It’s not too late.
As a couples therapist, I work with many couples who want to learn how to start over in a relationship after a recent betrayal or years of disappointment or distance. I believe couples can understand how to start fresh in a relationship, but it takes a commitment to forgive and to develop new patterns and new memories together.
This process is certainly not easy. Pain caused by someone close to you is not the easiest burden to get over. Same goes for if you were the one to hurt the person closest to you. The guilt can eat you up and make it almost impossible to have room to heal.

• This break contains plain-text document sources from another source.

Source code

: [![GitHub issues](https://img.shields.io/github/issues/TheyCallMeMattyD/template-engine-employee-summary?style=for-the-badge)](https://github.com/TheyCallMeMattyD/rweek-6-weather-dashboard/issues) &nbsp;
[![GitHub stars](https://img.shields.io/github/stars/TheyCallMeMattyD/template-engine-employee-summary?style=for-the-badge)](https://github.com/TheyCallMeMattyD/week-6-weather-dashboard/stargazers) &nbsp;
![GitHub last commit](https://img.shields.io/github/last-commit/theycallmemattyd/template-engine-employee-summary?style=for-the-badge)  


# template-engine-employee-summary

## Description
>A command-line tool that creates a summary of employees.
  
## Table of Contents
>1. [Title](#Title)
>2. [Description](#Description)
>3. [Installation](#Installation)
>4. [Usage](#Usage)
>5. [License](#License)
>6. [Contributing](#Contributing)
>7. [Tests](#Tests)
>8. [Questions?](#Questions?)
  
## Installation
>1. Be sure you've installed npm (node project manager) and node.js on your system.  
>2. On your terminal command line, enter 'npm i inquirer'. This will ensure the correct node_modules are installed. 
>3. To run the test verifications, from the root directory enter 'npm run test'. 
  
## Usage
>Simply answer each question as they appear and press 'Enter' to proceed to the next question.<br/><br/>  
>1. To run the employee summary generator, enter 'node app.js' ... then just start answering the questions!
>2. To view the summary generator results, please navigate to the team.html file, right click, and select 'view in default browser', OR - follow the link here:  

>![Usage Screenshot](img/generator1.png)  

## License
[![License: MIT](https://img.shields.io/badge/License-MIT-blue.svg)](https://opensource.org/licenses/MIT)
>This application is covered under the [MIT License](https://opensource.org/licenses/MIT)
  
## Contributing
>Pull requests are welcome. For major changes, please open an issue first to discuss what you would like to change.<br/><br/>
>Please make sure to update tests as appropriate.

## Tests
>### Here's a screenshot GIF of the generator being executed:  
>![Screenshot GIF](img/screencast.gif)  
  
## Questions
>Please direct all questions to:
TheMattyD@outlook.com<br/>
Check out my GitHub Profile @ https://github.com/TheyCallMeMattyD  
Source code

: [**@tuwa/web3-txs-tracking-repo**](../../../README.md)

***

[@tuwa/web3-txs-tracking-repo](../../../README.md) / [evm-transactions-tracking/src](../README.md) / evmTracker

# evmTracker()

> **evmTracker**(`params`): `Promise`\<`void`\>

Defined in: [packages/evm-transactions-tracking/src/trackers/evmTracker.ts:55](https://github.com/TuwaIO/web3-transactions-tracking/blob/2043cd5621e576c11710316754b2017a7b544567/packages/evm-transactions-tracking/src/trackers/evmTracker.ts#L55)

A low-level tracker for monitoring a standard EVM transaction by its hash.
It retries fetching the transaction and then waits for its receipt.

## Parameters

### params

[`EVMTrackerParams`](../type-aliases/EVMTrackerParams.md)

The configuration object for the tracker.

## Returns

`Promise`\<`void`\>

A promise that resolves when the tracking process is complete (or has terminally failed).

The good news is that nothing is irreparable. The realistic news is it takes work. And the bad news is some couples can’t seem to put that work in to get there. But there are some that can. It’s really up to you and how badly you want to repair the relationship.
Many people probably want to go back to the way things were before there were problems. But the thing is you can never do that. As a couple, you have experienced a lot more and have grown. So you shouldn’t want the same old couple back but a new couple that is ready to take on the world together.
It’s hard to do on your own. Asking for help can be really beneficial, especially if you are having problems communicating altogether anyway. Asking for help is a sign of strength, not weakness as some people might think. You are strong enough to accept every bit of help you can get because you want the relationship to work that much. It’s the best thing you can do.
Here’s how to start over in a relationship by taking these emotional steps and starting again.
1. Identify what you value about the relationship.
When we are hurt it is tempting to focus on the difficult and less-than-appealing elements of our partners and our relationship. But couples who work through difficult times keep their eyes on the positives and can clearly say why they want to stay with this person and what they love about them.
This step can also give you clarity. If the only reason you can think of to stay together is that you dread the task of separating, that may not be enough to get you through. By clarifying what has worked in your relationship, you can build on those things and stay motivated to do the repair work needed.
2. Get support for the relationship.
If it was easy to just press the reset button and get over the hurt, you would just do that. The truth is if your friends and family have heard you complain about your partner month after month, they may support you but find it hard to support the relationship. Also, if you and your partner are trying to be the only support for each other, you may find yourselves in a pattern of constantly having difficult talks about past hurts and how you are feeling.
Therapy is great because it gives you an unbiased, experienced support person and it allows you and your partner to focus time together outside of therapy on having fun together again, which is critical.
3. Take steps to make sure that the behavior that hurt you is not going to repeat.
This step is not about being naïve. This step is about figuring out what you and your partner need to change to convince you that the patterns that happened before are not going to happen again. Notice I include you in this as well.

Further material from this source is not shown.